Wherein, by the way that the 3rd resistor R3, the 4th resistance R4, the 5th resistance R5, the 4th capacitor C4, the 5th capacitor is arranged
C5, the 6th capacitor C6 simultaneously cooperate second operational amplifier A2, to realize second order band-pass filtering function jointly, play frequency-selecting amplification and make
With.Therefore, spurious frequency is further suppressed and to specific frequency can play when carrying out range calibration by above-mentioned setting
It amplifies, to reach better frequency-selecting effect.
Incorporated by reference to Fig. 4, one is provided properly to the first operational amplifier A1 and second operational amplifier A2 to realize
Dc point, and realize the non-ideal characteristic of the first operational amplifier A1 and second operational amplifier A2 is mended
It repays, reduces error caused by positive negative-phase sequence curent imbalance, optionally, in the present embodiment, the laser pick-off circuit 100 also wraps
Include reference voltage circuit 150, the reference voltage circuit 150 is set to the same of the power supply and the first operational amplifier A1
Between phase input terminal and the non-inverting input terminal of second operational amplifier A2.
The reference voltage circuit 150 may include the electronic devices such as resistance and capacitor, if be capable of providing one stablize and
Glitch-free voltage.Optionally, in the present embodiment, the reference voltage circuit 150 includes the 6th resistance R6, the 7th electricity
Hinder R7, the 7th capacitor C7 and the 8th capacitor C8, one end of the 6th resistance R6 connect with the power supply, the other end respectively with
The non-inverting input terminal of the first operational amplifier A1 is connected with the non-inverting input terminal of second operational amplifier A2, the 7th electricity
One end that the one end and the 6th resistance R6 for hindering R7 are connect with the non-inverting input terminal of the first operational amplifier A1 connects, is another
One end ground connection, one end of the 7th capacitor C7 and the homophase input of the 6th resistance R6 and the first operational amplifier A1
One end connection of end connection, other end ground connection, one end and the 6th resistance R6 and first fortune of the 8th capacitor C8
Calculate one end connection, the other end ground connection of the non-inverting input terminal connection of amplifier A1.

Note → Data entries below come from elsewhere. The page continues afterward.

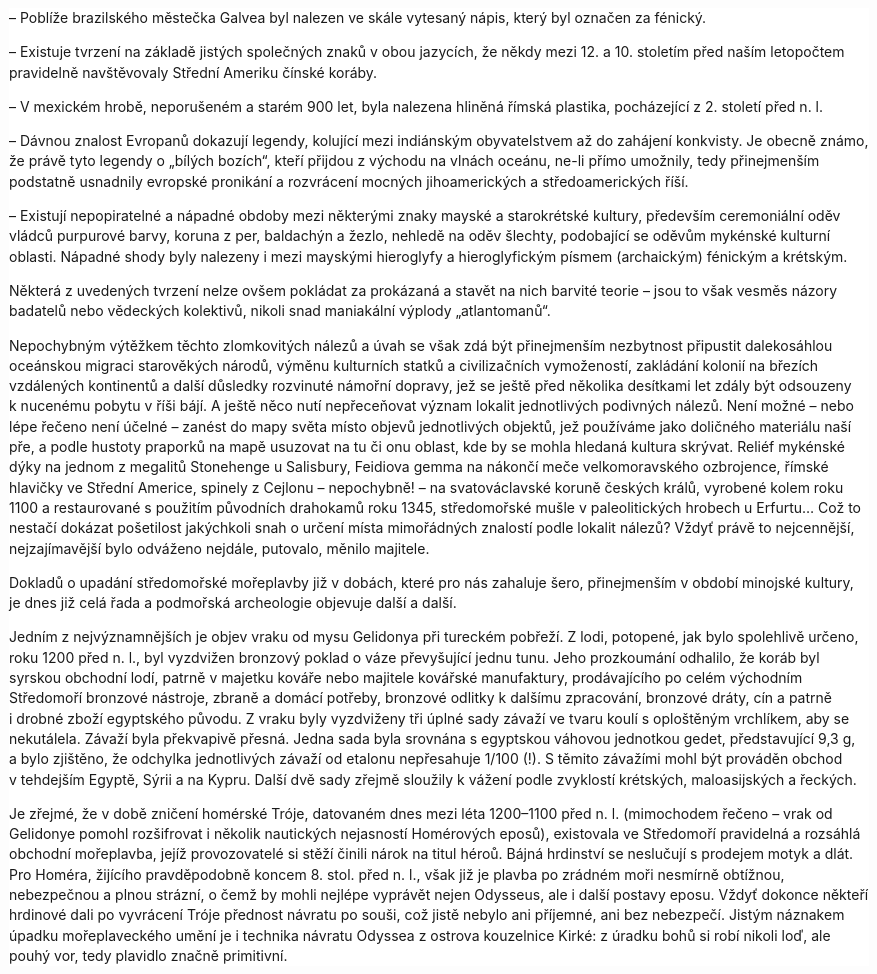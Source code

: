 – Poblíže brazilského městečka Galvea byl nalezen ve skále vytesaný nápis, který byl označen za fénický.

– Existuje tvrzení na základě jistých společných znaků v obou jazycích, že někdy mezi 12. a 10. stoletím před naším letopočtem pravidelně navštěvovaly Střední Ameriku čínské koráby.

– V mexickém hrobě, neporušeném a starém 900 let, byla nalezena hliněná římská plastika, pocházející z 2. století před n. l.

– Dávnou znalost Evropanů dokazují legendy, kolující mezi in­diánským obyvatelstvem až do zahájení konkvisty. Je obecně známo, že právě tyto legendy o „bílých bozích“, kteří přijdou z východu na vlnách oceánu, ne-li přímo umožnily, tedy přinejmenším podstatně usnadnily evropské pronikání a rozvrácení mocných jihoamerických a středoamerických říší.

– Existují nepopiratelné a nápadné obdoby mezi některými znaky mayské a starokrétské kultury, především ceremoniální oděv vládců purpurové barvy, koruna z per, baldachýn a žezlo, nehledě na oděv šlechty, podobající se oděvům mykénské kulturní oblasti. Nápadné shody byly nalezeny i mezi mayskými hieroglyfy a hieroglyfickým písmem (archaickým) fénickým a krétským.

  

Některá z uvedených tvrzení nelze ovšem pokládat za prokázaná a stavět na nich barvité teorie – jsou to však vesměs názory badatelů nebo vědeckých kolektivů, nikoli snad maniakální výplody „atlantomanů“.

Nepochybným výtěžkem těchto zlomkovitých nálezů a úvah se však zdá být přinejmenším nezbytnost připustit dalekosáhlou oceánskou migraci starověkých národů, výměnu kulturních statků a civilizačních vymožeností, zakládání kolonií na březích vzdálených kontinentů a další důsledky rozvinuté námořní dopravy, jež se ještě před několika desítkami let zdály být odsouzeny k nucenému pobytu v říši bájí. A ještě něco nutí nepřeceňovat význam lokalit jednotlivých podivných nálezů. Není možné – nebo lépe řečeno není účelné – zanést do mapy světa místo objevů jednotlivých objektů, jež používáme jako doličného materiálu naší pře, a podle hustoty praporků na mapě usuzovat na tu či onu oblast, kde by se mohla hledaná kultura skrývat. Reliéf mykénské dýky na jednom z megalitů Stonehenge u Salisbury, Feidiova gemma na nákončí meče velkomoravského ozbrojence, římské hlavičky ve Střední Americe, spinely z Cejlonu – nepochybně! – na svatováclavské koruně českých králů, vyrobené kolem roku 1100 a restaurované s použitím původních drahokamů roku 1345, středomořské mušle v paleo­litických hrobech u Erfurtu… Což to nestačí dokázat pošetilost jakýchkoli snah o určení místa mimořádných znalostí podle lokalit nálezů? Vždyť právě to nejcennější, nejzajímavější bylo odváženo nejdále, putovalo, měnilo majitele.

Dokladů o upadání středomořské mořeplavby již v dobách, které pro nás zahaluje šero, přinejmenším v období minojské kultury, je dnes již celá řada a podmořská archeologie objevuje další a další.

Jedním z nejvýznamnějších je objev vraku od mysu Gelidonya při tureckém pobřeží. Z lodi, potopené, jak bylo spolehlivě určeno, roku 1200 před n. l., byl vyzdvižen bronzový poklad o váze převyšující jednu tunu. Jeho prozkoumání odhalilo, že koráb byl syrskou obchodní lodí, patrně v majetku kováře nebo majitele kovářské manufaktury, prodávajícího po celém východním Středomoří bronzové nástroje, zbraně a domácí potřeby, bronzové odlitky k dalšímu zpracování, bronzové dráty, cín a patrně i drobné zboží egyptského původu. Z vraku byly vyzdviženy tři úplné sady závaží ve tvaru koulí s oploštěným vrchlíkem, aby se nekutálela. Závaží byla překvapivě přesná. Jedna sada byla srovnána s egyptskou váhovou jednotkou gedet, představující 9,3 g, a bylo zjištěno, že odchylka jednotlivých závaží od etalonu nepřesahuje 1/100 (!). S těmito závažími mohl být prováděn obchod v tehdejším Egyptě, Sýrii a na Kypru. Další dvě sady zřejmě sloužily k vážení podle zvyklostí krétských, maloasijských a řeckých.

Je zřejmé, že v době zničení homérské Tróje, datovaném dnes mezi léta 1200–1100 před n. l. (mimochodem řečeno – vrak od Gelidonye pomohl rozšifrovat i několik nautických nejasností Homérových eposů), existovala ve Středomoří pravidelná a rozsáhlá obchodní mořeplavba, jejíž provozovatelé si stěží činili nárok na titul héroů. Bájná hrdinství se neslučují s prodejem motyk a dlát. Pro Homéra, žijícího pravděpodobně koncem 8. stol. před n. l., však již je plavba po zrádném moři nesmírně obtížnou, nebezpečnou a plnou strázní, o čemž by mohli nejlépe vyprávět nejen Odysseus, ale i další postavy eposu. Vždyť dokonce někteří hrdinové dali po vyvrácení Tróje přednost návratu po souši, což jistě nebylo ani příjemné, ani bez nebezpečí. Jistým náznakem úpadku mořeplaveckého umění je i technika návratu Odyssea z ostrova kouzelnice Kirké: z úradku bohů si robí nikoli loď, ale pouhý vor, tedy plavidlo značně primitivní.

Wherein, the 6th resistance R6 and the 7th resistance R7 constitutes bleeder circuit to the first operational amplifier A1's
Non-inverting input terminal and the non-inverting input terminal of second operational amplifier A2 provide voltage, the resistance value size of the 6th resistance R6 respectively
It is not specifically limited herein with the resistance value size of the 7th resistance R7.The 7th capacitor C7 and the 8th capacitor C8 can be to amplification
The non-ideal characteristic of device compensates, and the capacitance size of the 7th capacitor C7 and the capacitance size of the 8th capacitor C8 exist
This is not especially limited, and is configured according to actual needs.
Detect whether the photelectric receiver 110 overloads to realize, in the present embodiment, the range calibration equipment 10 is also
Including processor 400, the laser pick-off circuit 100 further includes overload observation circuit 170, and the overload observation circuit 170 wraps
Include the 8th resistance R8 and the 9th capacitor C9.The output end of one end of the 8th resistance R8 and the first operational amplifier A1 connect
It connects, the other end is connected to ground by the 9th capacitor C9, one end that the 8th resistance R8 is connect with the 9th capacitor C9
It is also connect with the processor 400, so that the processor 400 can obtain the 8th resistance R8 and the 9th capacitor C9
Between voltage signal to judge whether the photelectric receiver 110 overloads.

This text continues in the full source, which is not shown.